> _Prompt_: If a line of the data below contains the string "keyword", copy it into your answer.

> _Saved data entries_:
::::::::

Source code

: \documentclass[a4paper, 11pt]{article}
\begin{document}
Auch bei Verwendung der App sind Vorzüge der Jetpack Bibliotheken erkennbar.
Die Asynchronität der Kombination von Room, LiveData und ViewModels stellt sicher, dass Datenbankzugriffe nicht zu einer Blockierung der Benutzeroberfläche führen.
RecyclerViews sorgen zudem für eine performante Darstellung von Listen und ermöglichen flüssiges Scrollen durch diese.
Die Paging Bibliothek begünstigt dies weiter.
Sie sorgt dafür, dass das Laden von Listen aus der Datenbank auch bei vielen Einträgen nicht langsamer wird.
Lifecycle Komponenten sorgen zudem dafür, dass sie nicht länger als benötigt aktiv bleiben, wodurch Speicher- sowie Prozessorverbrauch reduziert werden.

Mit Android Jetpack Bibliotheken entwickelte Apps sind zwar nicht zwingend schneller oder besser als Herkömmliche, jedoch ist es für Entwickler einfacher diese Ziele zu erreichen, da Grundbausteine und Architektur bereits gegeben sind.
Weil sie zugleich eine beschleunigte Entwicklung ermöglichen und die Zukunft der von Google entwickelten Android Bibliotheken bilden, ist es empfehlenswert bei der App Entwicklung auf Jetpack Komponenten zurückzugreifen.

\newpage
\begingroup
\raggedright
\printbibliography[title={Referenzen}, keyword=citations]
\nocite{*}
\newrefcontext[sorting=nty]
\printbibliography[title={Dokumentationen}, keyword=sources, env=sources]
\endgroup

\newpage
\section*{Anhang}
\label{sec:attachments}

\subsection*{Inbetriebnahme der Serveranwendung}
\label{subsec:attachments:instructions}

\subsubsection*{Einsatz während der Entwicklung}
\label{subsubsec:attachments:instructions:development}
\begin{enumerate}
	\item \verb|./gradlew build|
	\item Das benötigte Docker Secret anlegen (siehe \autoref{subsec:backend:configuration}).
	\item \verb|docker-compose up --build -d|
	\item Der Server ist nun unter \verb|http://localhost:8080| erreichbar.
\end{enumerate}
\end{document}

::::::::

> _Answer_:
\printbibliography[title={Referenzen}, keyword=citations]
\printbibliography[title={Dokumentationen}, keyword=sources, env=sources]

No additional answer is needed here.